**PROMPT:** Each line below that contains "point" should be counted; give the total alone.

**WORKING DATA:**
--------------------------------------------------

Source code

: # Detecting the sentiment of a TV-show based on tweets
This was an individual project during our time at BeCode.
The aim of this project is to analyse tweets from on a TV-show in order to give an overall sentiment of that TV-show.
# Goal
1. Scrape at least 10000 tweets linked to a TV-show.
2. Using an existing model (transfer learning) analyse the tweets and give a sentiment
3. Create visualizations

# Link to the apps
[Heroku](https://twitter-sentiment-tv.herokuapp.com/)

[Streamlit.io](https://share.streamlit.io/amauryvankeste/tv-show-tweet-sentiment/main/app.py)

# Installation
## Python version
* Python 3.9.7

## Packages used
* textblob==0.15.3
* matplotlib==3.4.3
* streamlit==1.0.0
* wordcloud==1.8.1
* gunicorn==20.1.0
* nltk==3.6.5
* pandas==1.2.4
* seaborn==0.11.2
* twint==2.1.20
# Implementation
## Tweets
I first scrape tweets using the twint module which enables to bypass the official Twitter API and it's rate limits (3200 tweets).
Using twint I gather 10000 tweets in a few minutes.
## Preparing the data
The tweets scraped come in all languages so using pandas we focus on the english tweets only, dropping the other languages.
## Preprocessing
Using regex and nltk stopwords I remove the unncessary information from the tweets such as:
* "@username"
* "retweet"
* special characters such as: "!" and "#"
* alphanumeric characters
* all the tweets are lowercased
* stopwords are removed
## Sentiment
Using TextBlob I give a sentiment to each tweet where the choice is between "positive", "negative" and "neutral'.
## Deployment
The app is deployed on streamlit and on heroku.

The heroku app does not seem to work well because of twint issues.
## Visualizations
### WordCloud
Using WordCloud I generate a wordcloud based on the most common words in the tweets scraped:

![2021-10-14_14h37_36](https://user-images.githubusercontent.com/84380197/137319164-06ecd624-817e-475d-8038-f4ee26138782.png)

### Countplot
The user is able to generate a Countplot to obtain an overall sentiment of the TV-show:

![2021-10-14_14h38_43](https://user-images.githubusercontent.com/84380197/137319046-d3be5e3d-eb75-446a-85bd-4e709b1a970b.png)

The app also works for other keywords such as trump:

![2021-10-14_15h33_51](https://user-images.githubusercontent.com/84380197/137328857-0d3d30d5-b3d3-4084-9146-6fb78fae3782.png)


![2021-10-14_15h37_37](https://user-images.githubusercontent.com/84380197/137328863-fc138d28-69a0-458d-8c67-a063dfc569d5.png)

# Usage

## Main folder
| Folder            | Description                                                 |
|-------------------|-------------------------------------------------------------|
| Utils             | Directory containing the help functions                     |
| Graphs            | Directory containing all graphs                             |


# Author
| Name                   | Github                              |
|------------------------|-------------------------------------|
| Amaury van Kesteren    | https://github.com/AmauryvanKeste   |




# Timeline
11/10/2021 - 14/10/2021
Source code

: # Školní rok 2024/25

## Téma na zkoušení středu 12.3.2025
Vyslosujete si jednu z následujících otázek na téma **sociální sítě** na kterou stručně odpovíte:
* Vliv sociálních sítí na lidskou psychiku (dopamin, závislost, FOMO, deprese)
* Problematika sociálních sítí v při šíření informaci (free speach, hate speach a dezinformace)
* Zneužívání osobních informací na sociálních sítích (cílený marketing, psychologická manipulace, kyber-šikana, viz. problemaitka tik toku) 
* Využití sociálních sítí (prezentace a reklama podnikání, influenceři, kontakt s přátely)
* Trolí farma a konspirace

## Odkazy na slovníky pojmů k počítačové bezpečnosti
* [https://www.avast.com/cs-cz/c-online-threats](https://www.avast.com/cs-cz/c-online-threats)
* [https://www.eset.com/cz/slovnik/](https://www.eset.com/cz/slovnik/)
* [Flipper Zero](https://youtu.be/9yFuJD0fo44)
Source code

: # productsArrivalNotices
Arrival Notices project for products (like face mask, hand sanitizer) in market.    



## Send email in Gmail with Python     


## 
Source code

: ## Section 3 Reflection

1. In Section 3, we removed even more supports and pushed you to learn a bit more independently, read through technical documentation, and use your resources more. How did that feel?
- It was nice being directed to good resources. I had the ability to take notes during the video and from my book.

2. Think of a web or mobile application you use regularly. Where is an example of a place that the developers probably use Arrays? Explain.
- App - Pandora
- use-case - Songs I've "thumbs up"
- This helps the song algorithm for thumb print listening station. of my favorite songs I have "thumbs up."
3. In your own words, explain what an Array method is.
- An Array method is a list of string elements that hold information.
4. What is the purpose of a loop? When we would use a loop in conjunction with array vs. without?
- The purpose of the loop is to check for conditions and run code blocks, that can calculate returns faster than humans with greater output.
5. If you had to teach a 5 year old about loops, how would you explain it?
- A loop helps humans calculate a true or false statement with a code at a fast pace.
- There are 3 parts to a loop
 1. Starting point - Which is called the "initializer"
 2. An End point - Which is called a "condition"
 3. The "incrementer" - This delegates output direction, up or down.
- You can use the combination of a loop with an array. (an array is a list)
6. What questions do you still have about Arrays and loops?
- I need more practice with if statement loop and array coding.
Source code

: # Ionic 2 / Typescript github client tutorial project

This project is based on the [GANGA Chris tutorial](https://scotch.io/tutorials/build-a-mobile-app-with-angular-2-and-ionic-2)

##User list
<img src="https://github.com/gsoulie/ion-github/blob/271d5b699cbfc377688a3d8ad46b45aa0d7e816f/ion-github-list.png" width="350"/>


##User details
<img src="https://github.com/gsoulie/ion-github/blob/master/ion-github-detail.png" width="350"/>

--------------------------------------------------

**SOLUTION FOR THIS EXERCISE:** 2